◆ **Task instructions**: From the first entry to the last, repeat them all exactly.

Data excerpts:
#####

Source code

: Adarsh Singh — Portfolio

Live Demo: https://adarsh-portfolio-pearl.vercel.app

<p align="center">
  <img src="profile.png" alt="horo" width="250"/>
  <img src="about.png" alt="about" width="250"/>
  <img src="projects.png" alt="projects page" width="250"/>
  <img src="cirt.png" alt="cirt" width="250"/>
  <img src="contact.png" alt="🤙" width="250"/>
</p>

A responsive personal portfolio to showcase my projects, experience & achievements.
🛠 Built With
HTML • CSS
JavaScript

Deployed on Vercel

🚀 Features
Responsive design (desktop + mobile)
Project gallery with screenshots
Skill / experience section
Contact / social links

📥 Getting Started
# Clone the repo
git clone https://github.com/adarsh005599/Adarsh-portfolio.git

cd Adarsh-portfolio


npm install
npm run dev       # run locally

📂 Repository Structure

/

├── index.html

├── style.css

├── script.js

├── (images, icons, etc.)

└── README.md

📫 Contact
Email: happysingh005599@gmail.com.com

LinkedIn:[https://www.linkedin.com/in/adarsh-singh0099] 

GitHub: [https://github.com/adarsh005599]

#####

◆ **Final answer**:
Source code

: Adarsh Singh — Portfolio

Live Demo: https://adarsh-portfolio-pearl.vercel.app

<p align="center">
  <img src="profile.png" alt="horo" width="250"/>
  <img src="about.png" alt="about" width="250"/>
  <img src="projects.png" alt="projects page" width="250"/>
  <img src="cirt.png" alt="cirt" width="250"/>
  <img src="contact.png" alt="🤙" width="250"/>
</p>

A responsive personal portfolio to showcase my projects, experience & achievements.
🛠 Built With
HTML • CSS
JavaScript

Deployed on Vercel

🚀 Features
Responsive design (desktop + mobile)
Project gallery with screenshots
Skill / experience section
Contact / social links

📥 Getting Started
# Clone the repo
git clone https://github.com/adarsh005599/Adarsh-portfolio.git

cd Adarsh-portfolio


npm install
npm run dev       # run locally

📂 Repository Structure

/

├── index.html

├── style.css

├── script.js

├── (images, icons, etc.)

└── README.md

📫 Contact
Email: happysingh005599@gmail.com.com

LinkedIn:[https://www.linkedin.com/in/adarsh-singh0099] 

GitHub: [https://github.com/adarsh005599]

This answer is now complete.